Stored data entries
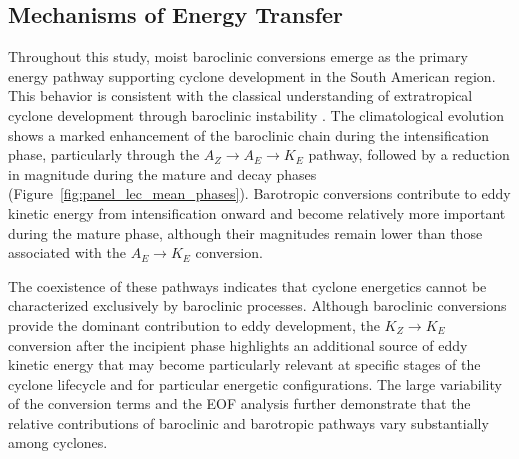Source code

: \documentclass[pdflatex,sn-chicago]{sn-jnl}%
\theoremstyle{plain}
\theoremstyle{definition}
\theoremstyle{remark}
\theoremstyle{definition}
\begin{document}
\subsection{Mechanisms of Energy Transfer}

Throughout this study, moist baroclinic conversions emerge as the primary energy pathway supporting cyclone development in the South American region. This behavior is consistent with the classical understanding of extratropical cyclone development through baroclinic instability \citep{bjerknes1922life,charney1964growth,hoskins1990existence}. The climatological evolution shows a marked enhancement of the baroclinic chain during the intensification phase, particularly through the $A_Z \rightarrow A_E \rightarrow K_E$ pathway, followed by a reduction in magnitude during the mature and decay phases (Figure~\ref{fig:panel_lec_mean_phases}). Barotropic conversions contribute to eddy kinetic energy from intensification onward and become relatively more important during the mature phase, although their magnitudes remain lower than those associated with the $A_E \rightarrow K_E$ conversion.

The coexistence of these pathways indicates that cyclone energetics cannot be characterized exclusively by baroclinic processes. Although baroclinic conversions provide the dominant contribution to eddy development, the $K_Z \rightarrow K_E$ conversion after the incipient phase highlights an additional source of eddy kinetic energy that may become particularly relevant at specific stages of the cyclone lifecycle and for particular energetic configurations. The large variability of the conversion terms and the EOF analysis further demonstrate that the relative contributions of baroclinic and barotropic pathways vary substantially among cyclones.
\end{document}
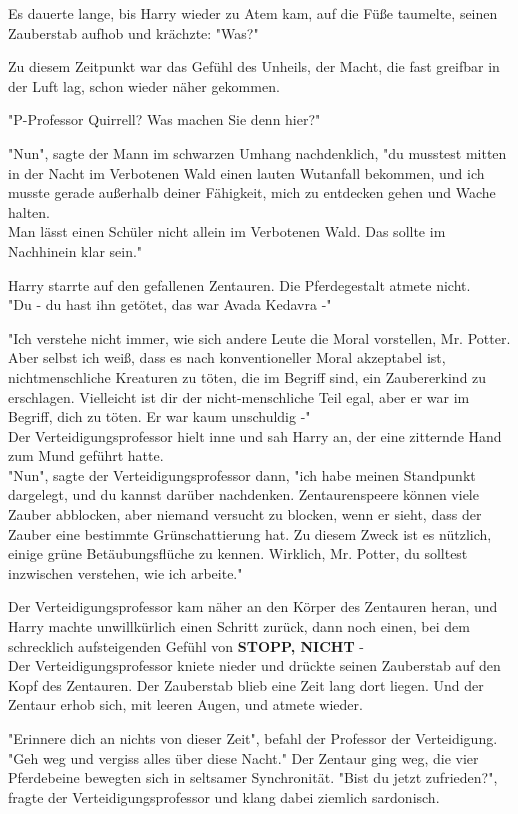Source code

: {Es dauerte lange, bis Harry wieder zu Atem kam, auf die Füße taumelte, seinen Zauberstab aufhob und krächzte: "Was?"

Zu diesem Zeitpunkt war das Gefühl des Unheils, der Macht, die fast greifbar in der Luft lag, schon wieder näher gekommen.

"P-Professor Quirrell? Was machen Sie denn hier?"

"Nun", sagte der Mann im schwarzen Umhang nachdenklich, "du musstest mitten in der Nacht im Verbotenen Wald einen lauten Wutanfall bekommen, und ich musste gerade außerhalb deiner Fähigkeit, mich zu entdecken gehen und Wache halten.\\ Man lässt einen Schüler nicht allein im Verbotenen Wald. Das sollte im Nachhinein klar sein."

Harry starrte auf den gefallenen Zentauren. Die Pferdegestalt atmete nicht.\\ "Du - du hast ihn getötet, das war Avada Kedavra -"

"Ich verstehe nicht immer, wie sich andere Leute die Moral vorstellen, Mr. Potter. Aber selbst ich weiß, dass es nach konventioneller Moral akzeptabel ist, nichtmenschliche Kreaturen zu töten, die im Begriff sind, ein Zaubererkind zu erschlagen. Vielleicht ist dir der nicht-menschliche Teil egal, aber er war im Begriff, dich zu töten. Er war kaum unschuldig -"\\ Der Verteidigungsprofessor hielt inne und sah Harry an, der eine zitternde Hand zum Mund geführt hatte.\\ "Nun", sagte der Verteidigungsprofessor dann, "ich habe meinen Standpunkt dargelegt, und du kannst darüber nachdenken. Zentaurenspeere können viele Zauber abblocken, aber niemand versucht zu blocken, wenn er sieht, dass der Zauber eine bestimmte Grünschattierung hat. Zu diesem Zweck ist es nützlich, einige grüne Betäubungsflüche zu kennen. Wirklich, Mr. Potter, du solltest inzwischen verstehen, wie ich arbeite."

Der Verteidigungsprofessor kam näher an den Körper des Zentauren heran, und Harry machte unwillkürlich einen Schritt zurück, dann noch einen, bei dem schrecklich aufsteigenden Gefühl von \textbf{STOPP, NICHT} -\\ Der Verteidigungsprofessor kniete nieder und drückte seinen Zauberstab auf den Kopf des Zentauren. Der Zauberstab blieb eine Zeit lang dort liegen. Und der Zentaur erhob sich, mit leeren Augen, und atmete wieder.

"Erinnere dich an nichts von dieser Zeit", befahl der Professor der Verteidigung. "Geh weg und vergiss alles über diese Nacht." Der Zentaur ging weg, die vier Pferdebeine bewegten sich in seltsamer Synchronität. "Bist du jetzt zufrieden?", fragte der Verteidigungsprofessor und klang dabei ziemlich sardonisch.

}
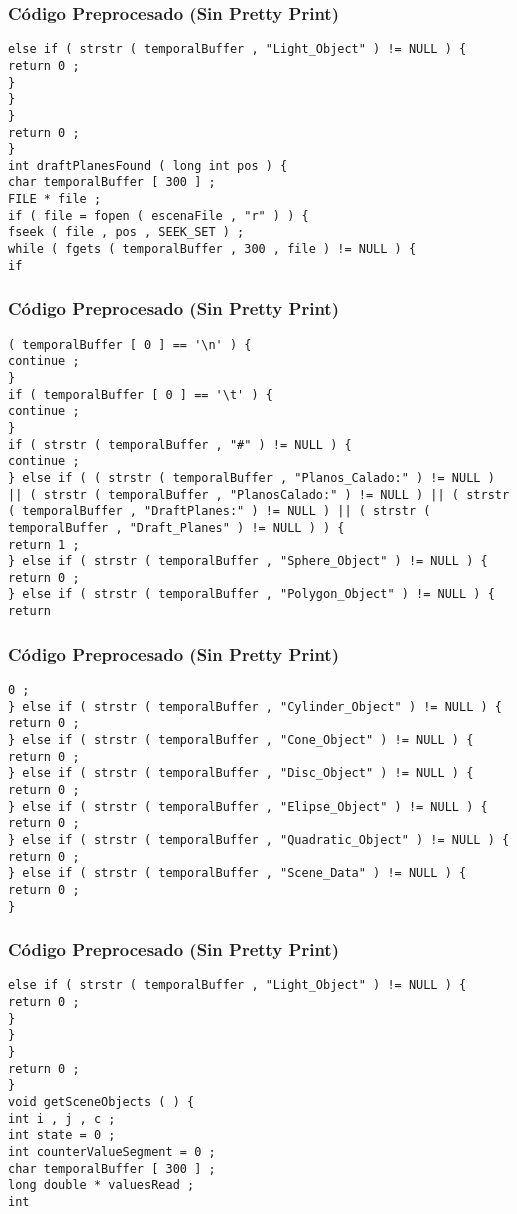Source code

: \documentclass{beamer}
\begin{document}
\begin{frame}[fragile]
\frametitle{C\'odigo Preprocesado (Sin Pretty Print)}
\begin{lstlisting}[style=CStyle]
else if ( strstr ( temporalBuffer , "Light_Object" ) != NULL ) { 
return 0 ; 
} 
} 
} 
return 0 ; 
} 
int draftPlanesFound ( long int pos ) { 
char temporalBuffer [ 300 ] ; 
FILE * file ; 
if ( file = fopen ( escenaFile , "r" ) ) { 
fseek ( file , pos , SEEK_SET ) ; 
while ( fgets ( temporalBuffer , 300 , file ) != NULL ) { 
if \end{lstlisting}
\end{frame}
\begin{frame}[fragile]
\frametitle{C\'odigo Preprocesado (Sin Pretty Print)}
\begin{lstlisting}[style=CStyle]
( temporalBuffer [ 0 ] == '\n' ) { 
continue ; 
} 
if ( temporalBuffer [ 0 ] == '\t' ) { 
continue ; 
} 
if ( strstr ( temporalBuffer , "#" ) != NULL ) { 
continue ; 
} else if ( ( strstr ( temporalBuffer , "Planos_Calado:" ) != NULL ) || ( strstr ( temporalBuffer , "PlanosCalado:" ) != NULL ) || ( strstr ( temporalBuffer , "DraftPlanes:" ) != NULL ) || ( strstr ( temporalBuffer , "Draft_Planes" ) != NULL ) ) { 
return 1 ; 
} else if ( strstr ( temporalBuffer , "Sphere_Object" ) != NULL ) { 
return 0 ; 
} else if ( strstr ( temporalBuffer , "Polygon_Object" ) != NULL ) { 
return \end{lstlisting}
\end{frame}
\begin{frame}[fragile]
\frametitle{C\'odigo Preprocesado (Sin Pretty Print)}
\begin{lstlisting}[style=CStyle]
0 ; 
} else if ( strstr ( temporalBuffer , "Cylinder_Object" ) != NULL ) { 
return 0 ; 
} else if ( strstr ( temporalBuffer , "Cone_Object" ) != NULL ) { 
return 0 ; 
} else if ( strstr ( temporalBuffer , "Disc_Object" ) != NULL ) { 
return 0 ; 
} else if ( strstr ( temporalBuffer , "Elipse_Object" ) != NULL ) { 
return 0 ; 
} else if ( strstr ( temporalBuffer , "Quadratic_Object" ) != NULL ) { 
return 0 ; 
} else if ( strstr ( temporalBuffer , "Scene_Data" ) != NULL ) { 
return 0 ; 
} \end{lstlisting}
\end{frame}
\begin{frame}[fragile]
\frametitle{C\'odigo Preprocesado (Sin Pretty Print)}
\begin{lstlisting}[style=CStyle]
else if ( strstr ( temporalBuffer , "Light_Object" ) != NULL ) { 
return 0 ; 
} 
} 
} 
return 0 ; 
} 
void getSceneObjects ( ) { 
int i , j , c ; 
int state = 0 ; 
int counterValueSegment = 0 ; 
char temporalBuffer [ 300 ] ; 
long double * valuesRead ; 
int \end{lstlisting}
\end{frame}
\end{document}
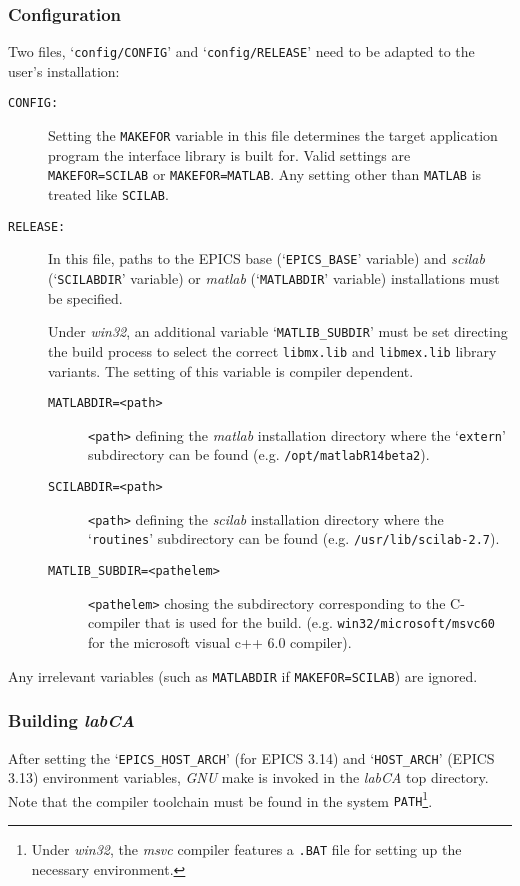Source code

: \documentclass{article}
\newcommand{\sca}{\ita{labCA}}
\newcommand{\scilab}{\ita{scilab}}
\newcommand{\matlab}{\ita{matlab}}
\newcommand{\windoze}{\ita{win32}}
\newcommand{\com}[1]{{\tt #1}}
\newcommand{\ita}[1]{\emph{#1}}
\begin{document}
\subsubsection{Configuration}
Two files, `\com{config/CONFIG}' and `\com{config/RELEASE}' need to
be adapted to the user's installation:
\begin{description}
\item[\tt CONFIG:] Setting the \com{MAKEFOR} variable in this file
determines the target application program the interface library is
built for. Valid settings are \com{MAKEFOR=SCILAB} or \com{MAKEFOR=MATLAB}.
Any setting other than \com{MATLAB} is treated like \com{SCILAB}.
%
%
\item[\tt RELEASE:] In this file, paths to the EPICS base (`\com{EPICS\_BASE}'
variable) and \scilab{} (`\com{SCILABDIR}' variable) or \matlab{} (`\com{MATLABDIR}'
variable) installations must be specified.

Under \windoze{}, an additional variable
`\com{MATLIB\_SUBDIR}' must be set directing the build process to select the correct
\com{libmx.lib} and \com{libmex.lib} library variants. The setting of this variable
is compiler dependent.
\begin{description}
\item[\tt MATLABDIR=<path>] \com{<path>} defining the \matlab{} installation
directory where the `\com{extern}' subdirectory can be found (e.g.
\com{/opt/matlabR14beta2}).
\item[\tt SCILABDIR=<path>] \com{<path>} defining the \scilab{} installation
directory where the `\com{routines}' subdirectory can be found (e.g.
\com{/usr/lib/scilab-2.7}).
\item[\tt MATLIB\_SUBDIR=<pathelem>] \com{<pathelem>} chosing the subdirectory
corresponding to the C-compiler that is used for the build. (e.g. 
\com{win32/microsoft/msvc60} for the microsoft visual c++ 6.0 compiler).
\end{description}
\end{description}
Any irrelevant variables (such as \com{MATLABDIR} if \com{MAKEFOR=SCILAB})
are ignored.

\subsubsection{Building \sca}
After setting the
`\com{EPICS\_HOST\_ARCH}' (for EPICS 3.14) and `\com{HOST\_ARCH}' (EPICS 3.13)
environment variables, \ita{GNU} make is invoked in the \sca{} top 
directory. Note that the compiler toolchain must be found in the system
\com{PATH}\footnote{
Under \windoze, the \ita{msvc} compiler features a \com{.BAT} file for
setting up the necessary environment.
}.
\end{document}
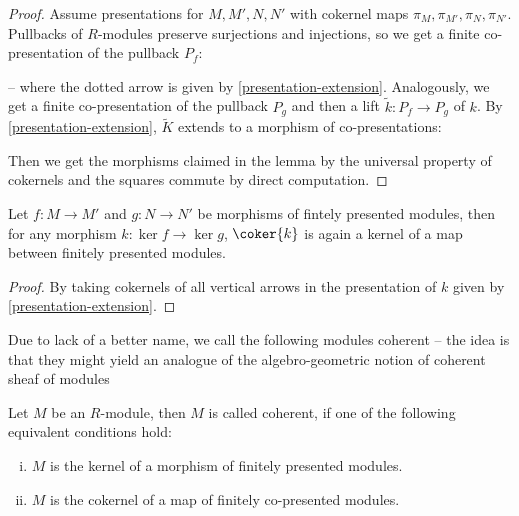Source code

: \begin{proof}
  Assume presentations for $M,M',N,N'$ with cokernel maps $\pi_M,\pi_{M'},\pi_N,\pi_{N'}$.
  Pullbacks of $R$-modules preserve surjections and injections, so we get a finite co-presentation of the pullback $P_f$:
  \begin{center}
  \end{center}
  -- where the dotted arrow is given by \cref{presentation-extension}.
  Analogously, we get a finite co-presentation of the pullback $P_g$ and then a lift $\tilde{k}:P_f\to P_g$ of $k$.
  By \cref{presentation-extension}, $\tilde{K}$ extends to a morphism of co-presentations:
  \begin{center}
  \end{center}
  Then we get the morphisms claimed in the lemma by the universal property of cokernels and the squares commute by direct computation.
\end{proof}

\begin{lemma}
  \label{cokernel-closure}
  Let $f:M\to M'$ and $g:N\to N'$ be morphisms of fintely presented modules, then for any morphism
  $k:\ker{f}\to \ker{g}$, $\coker{k}$ is again a kernel of a map between finitely presented modules.
\end{lemma}

\begin{proof}
  By taking cokernels of all vertical arrows in the presentation of $k$ given by \cref{presentation-extension}.
\end{proof}

Due to lack of a better name, we call the following modules coherent --
the idea is that they might yield an analogue of the algebro-geometric notion of coherent sheaf of modules

\begin{definition}
  Let $M$ be an $R$-module, then $M$ is called coherent, if one of the following equivalent conditions hold:
  \begin{enumerate}[(i)]
  \item $M$ is the kernel of a morphism of finitely presented modules.
  \item $M$ is the cokernel of a map of finitely co-presented modules.
  \end{enumerate}
\end{definition}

### REQUIREMENT
Look above for the line holding "chosing the subdirectory", then set down exactly that line and every line after it up to and including the line holding "Under \windoze, the", with nothing else.

### TASK SOLUTION
\item[\tt MATLIB\_SUBDIR=<pathelem>] \com{<pathelem>} chosing the subdirectory
corresponding to the C-compiler that is used for the build. (e.g. 
\com{win32/microsoft/msvc60} for the microsoft visual c++ 6.0 compiler).
\end{description}
\end{description}
Any irrelevant variables (such as \com{MATLABDIR} if \com{MAKEFOR=SCILAB})
are ignored.

\subsubsection{Building \sca}
After setting the
`\com{EPICS\_HOST\_ARCH}' (for EPICS 3.14) and `\com{HOST\_ARCH}' (EPICS 3.13)
environment variables, \ita{GNU} make is invoked in the \sca{} top 
directory. Note that the compiler toolchain must be found in the system
\com{PATH}\footnote{
Under \windoze, the \ita{msvc} compiler features a \com{.BAT} file for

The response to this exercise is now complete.